Trump Candidacy Is Just The Logical Outcome Of Half A Century Of Hippie Punching
June 17, 2015

Charlie Pierce is right about Donald Trump:

He is the inevitable result of 40 years of political conjuring, mainly by Republicans, but abetted by far too many Democrats as well. He is the inevitable product of anyone who ever argued that our political institutions should be run "like a business." (Like whose businesses? Like Trump's? Like Carly Fiorina's Hewlett Packard?) He is the inevitable product of anyone who ever argued why the government can't balance its books "the way any American family would." He is the inevitable result of the deregulated economy that was deregulated out of a well-cultivated wonder and awe directed at the various masters of the universe. Sooner or later, all of this misbegotten magical thinking was going to burp up a clown like Donald Trump.

To which I'd add: It's also the inevitable result of the decades-long backlash against the 1960s, which has been cultural as well as political, and which reached critical mass in the Reagan 1980s, and not just in cartoonish fictional characters such as Alex P. Keaton in Family Ties or, later, Patrick Bateman in American Psycho. The 1980s were the decade when we decided that we hated both the impractical and the needy, and overcorrected for the 1960s and 1970s by declaring that we loved businessmen -- the nastier the better. (A #1 bestselling advice book in 1989 was titled, I kid you not, Leadership Secrets of Attila the Hun.)

The cultural aspect of this was that we started to see what we liked about rock stars in SOB CEOs. Before, we'd been in awe of the work musicians did under the influence of drugs; now, we cheered on coke-sniffing corporate chieftains.

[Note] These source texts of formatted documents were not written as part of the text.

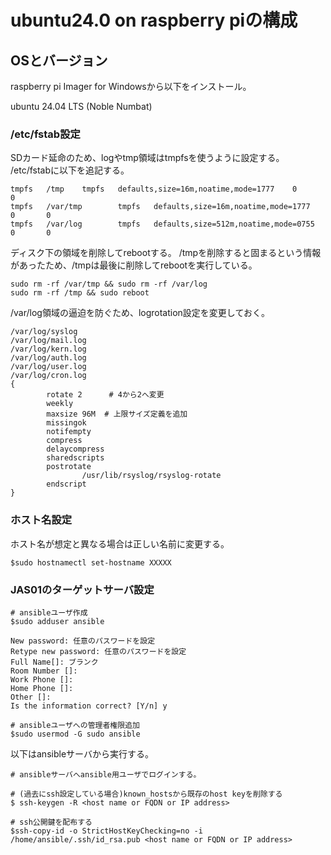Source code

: # ubuntu24.0 on raspberry piの構成

## OSとバージョン

raspberry pi Imager for Windowsから以下をインストール。  

ubuntu 24.04 LTS (Noble Numbat)

### /etc/fstab設定

SDカード延命のため、logやtmp領域はtmpfsを使うように設定する。  
/etc/fstabに以下を追記する。  
```/etc/fstab
tmpfs   /tmp    tmpfs   defaults,size=16m,noatime,mode=1777    0       0
tmpfs   /var/tmp        tmpfs   defaults,size=16m,noatime,mode=1777     0       0
tmpfs   /var/log        tmpfs   defaults,size=512m,noatime,mode=0755     0       0
```
ディスク下の領域を削除してrebootする。
/tmpを削除すると固まるという情報があったため、/tmpは最後に削除してrebootを実行している。
```
sudo rm -rf /var/tmp && sudo rm -rf /var/log
sudo rm -rf /tmp && sudo reboot
```
/var/log領域の逼迫を防ぐため、logrotation設定を変更しておく。
```/etc/logrotate.d/rsyslog
/var/log/syslog
/var/log/mail.log
/var/log/kern.log
/var/log/auth.log
/var/log/user.log
/var/log/cron.log
{
        rotate 2      # 4から2へ変更
        weekly
        maxsize 96M  # 上限サイズ定義を追加
        missingok
        notifempty
        compress
        delaycompress
        sharedscripts
        postrotate
                /usr/lib/rsyslog/rsyslog-rotate
        endscript
}
```

### ホスト名設定

ホスト名が想定と異なる場合は正しい名前に変更する。
```hostnamectl
$sudo hostnamectl set-hostname XXXXX
```

### JAS01のターゲットサーバ設定

```ansible_user
# ansibleユーザ作成
$sudo adduser ansible

New password: 任意のパスワードを設定
Retype new password: 任意のパスワードを設定
Full Name[]: ブランク
Room Number []:
Work Phone []:
Home Phone []:
Other []:
Is the information correct? [Y/n] y

# ansibleユーザへの管理者権限追加
$sudo usermod -G sudo ansible
```

以下はansibleサーバから実行する。
```ssh_pubkey
# ansibleサーバへansible用ユーザでログインする。

# (過去にssh設定している場合)known_hostsから既存のhost keyを削除する
$ ssh-keygen -R <host name or FQDN or IP address>

# ssh公開鍵を配布する
$ssh-copy-id -o StrictHostKeyChecking=no -i /home/ansible/.ssh/id_rsa.pub <host name or FQDN or IP address>
```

We'd believed it made sense that musicians got all the babes; now, we drooled at whatever arm candy accompanied Trump.

It was in the 1980s when Ed Koch, an early adopter of the liberal-bashing-Democrat template, turned the stalled renovations of a skating rink in Central Park over to Trump; Trump's entire narrative of self-promotion -- that he as a business can effortless get stuff done that government can't -- was essentially fixed in that moment. That fit the political moment, obviously -- but it also fit the cultural moment. We'd decided that the heroes of the 1960s and 1970s were unkept and shaggy and smelly; everybody was suddenly crazy 'bout a sharp-dressed man. Many sharp-dressed ubermenschen later, we're broke and the sharp dressers own everything. And a certain percentage of Americans would trust another one to run the country, even if he is a buffoon.